Il n’est encore que Guillaume le Bâtard (1027-1087). Il deviendra le Conquérant après la fameuse bataille d’Hastings. Guillaume est le fils naturel de Robert le Diable, duc de Normandie, et d’une lavandière de Falaise. Il lui fallut, par les armes, faire admettre ses droits à l’héritage de son père sur le duché de Normandie qu’il consolida ensuite par son mariage avec Mathilde, fille de Baudouin V, comte de Flandre. A la mort de son cousin Édouard d’Angleterre dit le Confesseur, dernier roi de souche anglo-saxonne, qui l’avait reconnu comme héritier en 1051, il se prétendit seul héritier au trône, envahit l’Angleterre et gagna la bataille d’Hastings en 1066 en battant le roi Harold II. Il imposa à l’Angleterre une monarchie forte, créant une administration efficace, en s’appuyant notamment sur l’Église. Et c’est ainsi que Guillaume devenu roi d’Angleterre fera appel à Lanfranc en 1070 pour devenir archevêque de Cantorbéry. Pendant près de vingt ans, celui-ci entreprend une réforme en profondeur de l’Église anglo-saxonne. D’autres moines normands vont venir seconder le nouveau roi. En échange, Guillaume leur offre des bénéfices ecclésiastiques, des évêchés, des abbayes, etc. Pour le Bec à titre d’exemple, les possessions anglaises de l’abbaye se montent à vingt-cinq prieurés avec leurs dépendances.
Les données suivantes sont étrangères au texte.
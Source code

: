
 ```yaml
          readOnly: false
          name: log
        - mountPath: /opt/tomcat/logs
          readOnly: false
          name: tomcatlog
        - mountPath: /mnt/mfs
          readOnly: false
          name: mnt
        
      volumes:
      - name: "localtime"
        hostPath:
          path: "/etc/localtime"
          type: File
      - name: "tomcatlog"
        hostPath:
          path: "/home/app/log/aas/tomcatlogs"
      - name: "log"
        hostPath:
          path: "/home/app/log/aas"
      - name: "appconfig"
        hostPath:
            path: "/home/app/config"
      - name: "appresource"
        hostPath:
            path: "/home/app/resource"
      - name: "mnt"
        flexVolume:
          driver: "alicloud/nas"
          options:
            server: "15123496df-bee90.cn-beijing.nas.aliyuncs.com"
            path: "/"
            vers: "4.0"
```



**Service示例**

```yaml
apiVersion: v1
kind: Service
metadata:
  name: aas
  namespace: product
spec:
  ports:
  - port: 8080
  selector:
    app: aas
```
Guillaume le Conquérant Tapisserie de Bayeux – Scène 23 : Harold prête serment à Guillaume.

Anselme venu d’Aoste. Il se présente à la porte du Bec

Tout comme Lanfranc, Anselme est italien. Il est né à Aoste en 1033. A la mort de sa mère, une brouille avec son père l’oblige à fuir. Il se dirige tout naturellement vers la Normandie, fait halte à Avranches, entend parler du Bec, se présente à la porte de l’abbaye où il se mêle aux nombreux étudiants laïques. Lanfranc ne tarde pas à repérer dans ce jeune compatriote une prodigieuse force intellectuelle. Il l’encourage et après trois années de noviciat, à vingt-sept ans, il reçoit le sacerdoce. Au départ de Lanfranc, nommé abbé de Saint-Étienne de Caen, c’est Anselme qui le
remplace dans un climat de jalousie, d’intrigues et de coterie. Pourtant, ce tout jeune prieur s’impose rapidement par son ascendant et sa grande droiture morale. En homme du monde qu’il a été à Aoste, il tisse alors un réseau de relations qui le rend célèbre à travers toute la Normandie, la France et la Flandre.
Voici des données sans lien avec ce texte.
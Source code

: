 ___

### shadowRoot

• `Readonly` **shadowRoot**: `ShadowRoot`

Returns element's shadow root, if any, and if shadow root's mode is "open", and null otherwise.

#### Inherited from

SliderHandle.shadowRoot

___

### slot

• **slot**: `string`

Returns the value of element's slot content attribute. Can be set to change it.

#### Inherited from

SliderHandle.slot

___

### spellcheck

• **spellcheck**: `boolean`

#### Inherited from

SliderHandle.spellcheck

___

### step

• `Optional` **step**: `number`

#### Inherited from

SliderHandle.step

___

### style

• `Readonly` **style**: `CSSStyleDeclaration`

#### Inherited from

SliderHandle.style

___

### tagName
A la mort d’Herluin au Bec, le 26 août 1078, il est élu abbé et reçoit la bénédiction abbatiale le 22 février 1079. Il entreprend alors un voyage en Angleterre pour y visiter les domaines de son abbaye et y fonder une colonie de moines. Lorsque Lanfranc meurt, moines et laïques le désignent comme futur archevêque de Cantorbéry (le 6 mars 1093).
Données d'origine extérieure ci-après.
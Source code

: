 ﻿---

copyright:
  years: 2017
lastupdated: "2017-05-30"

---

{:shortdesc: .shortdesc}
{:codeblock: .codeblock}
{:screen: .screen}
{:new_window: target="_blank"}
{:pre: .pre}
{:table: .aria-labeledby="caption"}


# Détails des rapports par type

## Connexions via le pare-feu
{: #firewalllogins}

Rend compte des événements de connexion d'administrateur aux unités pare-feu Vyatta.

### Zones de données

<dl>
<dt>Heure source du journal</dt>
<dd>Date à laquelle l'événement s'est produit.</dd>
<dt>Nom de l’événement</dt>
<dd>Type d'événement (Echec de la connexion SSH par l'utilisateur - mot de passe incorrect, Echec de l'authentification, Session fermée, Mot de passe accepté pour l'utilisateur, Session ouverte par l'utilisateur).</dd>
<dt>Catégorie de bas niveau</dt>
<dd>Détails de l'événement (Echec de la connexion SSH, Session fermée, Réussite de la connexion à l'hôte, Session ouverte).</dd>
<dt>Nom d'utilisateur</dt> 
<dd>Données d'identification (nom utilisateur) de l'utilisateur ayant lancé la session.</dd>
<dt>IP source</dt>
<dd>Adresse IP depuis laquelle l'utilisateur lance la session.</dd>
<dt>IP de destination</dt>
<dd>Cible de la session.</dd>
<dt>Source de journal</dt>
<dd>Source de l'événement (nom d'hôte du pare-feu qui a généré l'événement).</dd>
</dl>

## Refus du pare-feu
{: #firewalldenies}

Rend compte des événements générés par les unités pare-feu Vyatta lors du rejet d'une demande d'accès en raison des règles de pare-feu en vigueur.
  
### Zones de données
Les moines du Bec s’opposent à l’élection d’Anselme

Anselme fut élève, prieur puis abbé du Bec (1060-1092). Il est né à Aoste dans le Piémont en 1033. Il fut archevêque de Cantorbéry sous les règnes de Guillaume le Roux et Henri 1er. Il meurt à Cantorbéry, le 21 avril en avril 1109. Ce très brilliant philosophe, théologien et proclamé docteur de l’Eglise en 1720 par Clément XI fut le promoteur du terme “argument ontologique”(ou “preuve ontologique”). C’est un argument qui tente de prouver incontestablement l’existence de Dieu. Est-ce que le scolastique a bien voulu concevoir une preuve de l’existence de Dieu ? Anselme constitue néanmoins une preuve préfigurant cette pensée. Elle sera reprise par René Descartes mais critiquée par Emmanuel Kant. Anselme écrivait : nous croyons que tu es quelque chose de tel que rien de plus grand ne puisse être pensé… (George Glover, gravure du XVIIe siècle)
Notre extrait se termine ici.